Repeat exactly the lines below that lie between the line with "-frontend &amp; backend &amp; mongooDB" and the line with "## Json Viewer", counting both of those lines as part of the answer.

Records supplied START

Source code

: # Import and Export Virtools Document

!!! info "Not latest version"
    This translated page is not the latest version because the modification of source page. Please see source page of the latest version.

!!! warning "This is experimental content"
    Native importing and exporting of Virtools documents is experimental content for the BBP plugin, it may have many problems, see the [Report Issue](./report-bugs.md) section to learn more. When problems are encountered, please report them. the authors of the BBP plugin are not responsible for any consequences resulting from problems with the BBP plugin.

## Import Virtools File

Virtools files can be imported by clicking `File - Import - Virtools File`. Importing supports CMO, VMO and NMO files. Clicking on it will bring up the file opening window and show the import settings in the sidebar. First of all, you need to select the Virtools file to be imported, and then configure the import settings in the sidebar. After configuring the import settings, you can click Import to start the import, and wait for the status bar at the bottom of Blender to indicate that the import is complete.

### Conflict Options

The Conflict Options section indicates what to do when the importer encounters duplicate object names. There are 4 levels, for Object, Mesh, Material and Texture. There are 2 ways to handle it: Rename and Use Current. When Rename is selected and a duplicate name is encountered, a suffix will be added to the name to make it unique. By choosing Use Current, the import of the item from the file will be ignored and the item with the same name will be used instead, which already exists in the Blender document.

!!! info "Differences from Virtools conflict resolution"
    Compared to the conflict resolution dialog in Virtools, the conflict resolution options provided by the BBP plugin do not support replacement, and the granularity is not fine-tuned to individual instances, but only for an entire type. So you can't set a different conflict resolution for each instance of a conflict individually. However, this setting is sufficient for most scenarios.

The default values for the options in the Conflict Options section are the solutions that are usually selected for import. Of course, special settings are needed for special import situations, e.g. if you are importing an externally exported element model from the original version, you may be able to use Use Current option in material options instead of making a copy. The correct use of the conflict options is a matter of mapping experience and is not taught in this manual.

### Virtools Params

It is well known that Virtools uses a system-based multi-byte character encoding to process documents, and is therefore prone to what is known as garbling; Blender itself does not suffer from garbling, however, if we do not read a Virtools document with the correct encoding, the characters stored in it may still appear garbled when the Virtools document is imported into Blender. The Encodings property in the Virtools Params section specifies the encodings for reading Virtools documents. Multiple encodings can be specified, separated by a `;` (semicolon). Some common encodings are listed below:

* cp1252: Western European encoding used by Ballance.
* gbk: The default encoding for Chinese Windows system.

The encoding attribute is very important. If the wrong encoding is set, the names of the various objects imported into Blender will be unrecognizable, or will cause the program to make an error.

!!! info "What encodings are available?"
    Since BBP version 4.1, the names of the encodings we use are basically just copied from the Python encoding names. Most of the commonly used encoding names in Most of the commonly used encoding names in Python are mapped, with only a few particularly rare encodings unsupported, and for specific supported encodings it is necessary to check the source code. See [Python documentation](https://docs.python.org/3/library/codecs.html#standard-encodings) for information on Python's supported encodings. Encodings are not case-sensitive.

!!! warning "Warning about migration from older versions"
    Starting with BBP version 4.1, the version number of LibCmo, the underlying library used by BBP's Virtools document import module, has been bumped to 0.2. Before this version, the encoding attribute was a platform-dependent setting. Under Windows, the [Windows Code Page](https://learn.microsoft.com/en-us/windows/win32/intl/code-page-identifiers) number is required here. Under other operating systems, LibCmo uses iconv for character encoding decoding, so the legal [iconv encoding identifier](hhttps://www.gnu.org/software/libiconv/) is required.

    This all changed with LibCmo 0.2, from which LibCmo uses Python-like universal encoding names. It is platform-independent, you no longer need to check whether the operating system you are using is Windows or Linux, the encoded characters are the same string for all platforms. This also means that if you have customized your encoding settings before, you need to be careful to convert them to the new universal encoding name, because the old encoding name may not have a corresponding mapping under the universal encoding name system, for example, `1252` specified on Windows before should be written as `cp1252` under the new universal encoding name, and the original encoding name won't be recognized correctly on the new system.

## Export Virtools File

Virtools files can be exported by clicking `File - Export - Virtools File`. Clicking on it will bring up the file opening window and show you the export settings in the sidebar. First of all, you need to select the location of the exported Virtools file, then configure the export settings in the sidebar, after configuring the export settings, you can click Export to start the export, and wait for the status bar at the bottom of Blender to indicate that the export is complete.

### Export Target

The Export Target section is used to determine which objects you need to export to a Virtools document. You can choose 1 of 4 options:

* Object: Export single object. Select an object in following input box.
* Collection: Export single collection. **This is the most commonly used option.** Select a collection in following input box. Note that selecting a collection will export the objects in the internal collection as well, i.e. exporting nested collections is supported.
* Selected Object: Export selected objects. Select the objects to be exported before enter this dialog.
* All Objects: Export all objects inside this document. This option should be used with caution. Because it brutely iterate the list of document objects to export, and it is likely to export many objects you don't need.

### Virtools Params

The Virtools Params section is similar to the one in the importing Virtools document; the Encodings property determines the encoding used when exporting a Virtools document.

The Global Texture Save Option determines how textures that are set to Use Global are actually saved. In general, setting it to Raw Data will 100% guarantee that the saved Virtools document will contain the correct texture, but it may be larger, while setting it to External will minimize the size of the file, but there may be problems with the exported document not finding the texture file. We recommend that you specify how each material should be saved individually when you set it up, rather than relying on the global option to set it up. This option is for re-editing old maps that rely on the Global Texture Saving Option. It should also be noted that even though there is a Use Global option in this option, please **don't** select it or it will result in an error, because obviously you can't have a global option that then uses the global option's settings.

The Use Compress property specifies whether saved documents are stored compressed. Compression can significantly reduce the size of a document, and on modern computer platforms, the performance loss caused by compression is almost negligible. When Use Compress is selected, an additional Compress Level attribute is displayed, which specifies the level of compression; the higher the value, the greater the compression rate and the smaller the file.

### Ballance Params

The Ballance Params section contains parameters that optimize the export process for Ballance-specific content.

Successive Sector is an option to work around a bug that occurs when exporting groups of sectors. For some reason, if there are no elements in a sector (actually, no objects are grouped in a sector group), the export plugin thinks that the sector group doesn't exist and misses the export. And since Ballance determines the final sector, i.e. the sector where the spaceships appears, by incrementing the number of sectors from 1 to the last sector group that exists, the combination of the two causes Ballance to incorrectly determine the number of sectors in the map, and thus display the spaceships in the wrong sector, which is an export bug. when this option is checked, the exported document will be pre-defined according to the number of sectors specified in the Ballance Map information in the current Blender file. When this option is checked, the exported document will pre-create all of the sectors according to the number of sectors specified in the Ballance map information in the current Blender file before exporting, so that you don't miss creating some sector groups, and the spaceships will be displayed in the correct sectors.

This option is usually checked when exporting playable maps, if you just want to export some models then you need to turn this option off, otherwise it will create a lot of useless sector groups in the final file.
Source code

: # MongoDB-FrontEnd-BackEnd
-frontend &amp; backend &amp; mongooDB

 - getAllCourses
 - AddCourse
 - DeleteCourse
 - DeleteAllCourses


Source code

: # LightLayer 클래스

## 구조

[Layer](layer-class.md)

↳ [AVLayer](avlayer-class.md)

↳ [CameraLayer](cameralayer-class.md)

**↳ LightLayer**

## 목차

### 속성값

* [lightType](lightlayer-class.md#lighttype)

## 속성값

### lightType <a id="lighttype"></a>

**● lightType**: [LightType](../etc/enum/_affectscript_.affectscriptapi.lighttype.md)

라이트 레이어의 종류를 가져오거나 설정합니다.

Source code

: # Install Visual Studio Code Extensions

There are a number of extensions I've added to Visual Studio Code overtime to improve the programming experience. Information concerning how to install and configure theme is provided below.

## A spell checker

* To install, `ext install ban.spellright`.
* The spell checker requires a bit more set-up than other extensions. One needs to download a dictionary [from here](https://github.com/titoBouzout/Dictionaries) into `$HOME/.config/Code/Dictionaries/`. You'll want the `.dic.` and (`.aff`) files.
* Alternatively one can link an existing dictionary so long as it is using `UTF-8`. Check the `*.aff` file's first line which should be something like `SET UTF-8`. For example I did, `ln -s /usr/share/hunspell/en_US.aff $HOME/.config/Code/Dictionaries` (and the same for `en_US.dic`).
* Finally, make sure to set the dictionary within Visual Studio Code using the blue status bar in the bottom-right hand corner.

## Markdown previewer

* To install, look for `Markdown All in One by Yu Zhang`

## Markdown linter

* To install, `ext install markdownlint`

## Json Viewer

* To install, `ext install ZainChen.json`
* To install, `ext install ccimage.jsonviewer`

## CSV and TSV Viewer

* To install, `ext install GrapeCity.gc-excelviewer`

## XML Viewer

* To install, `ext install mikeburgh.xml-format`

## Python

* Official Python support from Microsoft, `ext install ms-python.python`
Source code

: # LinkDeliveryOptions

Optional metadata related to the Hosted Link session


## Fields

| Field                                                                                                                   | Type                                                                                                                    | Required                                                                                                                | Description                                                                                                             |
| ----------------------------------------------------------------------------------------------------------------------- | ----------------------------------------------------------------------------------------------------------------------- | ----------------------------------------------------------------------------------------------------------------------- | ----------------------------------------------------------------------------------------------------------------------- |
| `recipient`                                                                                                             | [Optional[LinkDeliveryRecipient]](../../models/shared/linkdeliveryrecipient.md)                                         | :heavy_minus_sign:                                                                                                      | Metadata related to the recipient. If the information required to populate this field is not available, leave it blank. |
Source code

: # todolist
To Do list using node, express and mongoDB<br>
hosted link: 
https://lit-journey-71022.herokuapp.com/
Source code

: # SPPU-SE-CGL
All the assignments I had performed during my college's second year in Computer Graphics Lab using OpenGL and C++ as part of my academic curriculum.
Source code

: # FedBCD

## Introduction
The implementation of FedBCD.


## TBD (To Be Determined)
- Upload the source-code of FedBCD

Records supplied END

Task result:
-frontend &amp; backend &amp; mongooDB

 - getAllCourses
 - AddCourse
 - DeleteCourse
 - DeleteAllCourses


Source code

: # LightLayer 클래스

## 구조

[Layer](layer-class.md)

↳ [AVLayer](avlayer-class.md)

↳ [CameraLayer](cameralayer-class.md)

**↳ LightLayer**

## 목차

### 속성값

* [lightType](lightlayer-class.md#lighttype)

## 속성값

### lightType <a id="lighttype"></a>

**● lightType**: [LightType](../etc/enum/_affectscript_.affectscriptapi.lighttype.md)

라이트 레이어의 종류를 가져오거나 설정합니다.

Source code

: # Install Visual Studio Code Extensions

There are a number of extensions I've added to Visual Studio Code overtime to improve the programming experience. Information concerning how to install and configure theme is provided below.

## A spell checker

* To install, `ext install ban.spellright`.
* The spell checker requires a bit more set-up than other extensions. One needs to download a dictionary [from here](https://github.com/titoBouzout/Dictionaries) into `$HOME/.config/Code/Dictionaries/`. You'll want the `.dic.` and (`.aff`) files.
* Alternatively one can link an existing dictionary so long as it is using `UTF-8`. Check the `*.aff` file's first line which should be something like `SET UTF-8`. For example I did, `ln -s /usr/share/hunspell/en_US.aff $HOME/.config/Code/Dictionaries` (and the same for `en_US.dic`).
* Finally, make sure to set the dictionary within Visual Studio Code using the blue status bar in the bottom-right hand corner.

## Markdown previewer

* To install, look for `Markdown All in One by Yu Zhang`

## Markdown linter

* To install, `ext install markdownlint`

## Json Viewer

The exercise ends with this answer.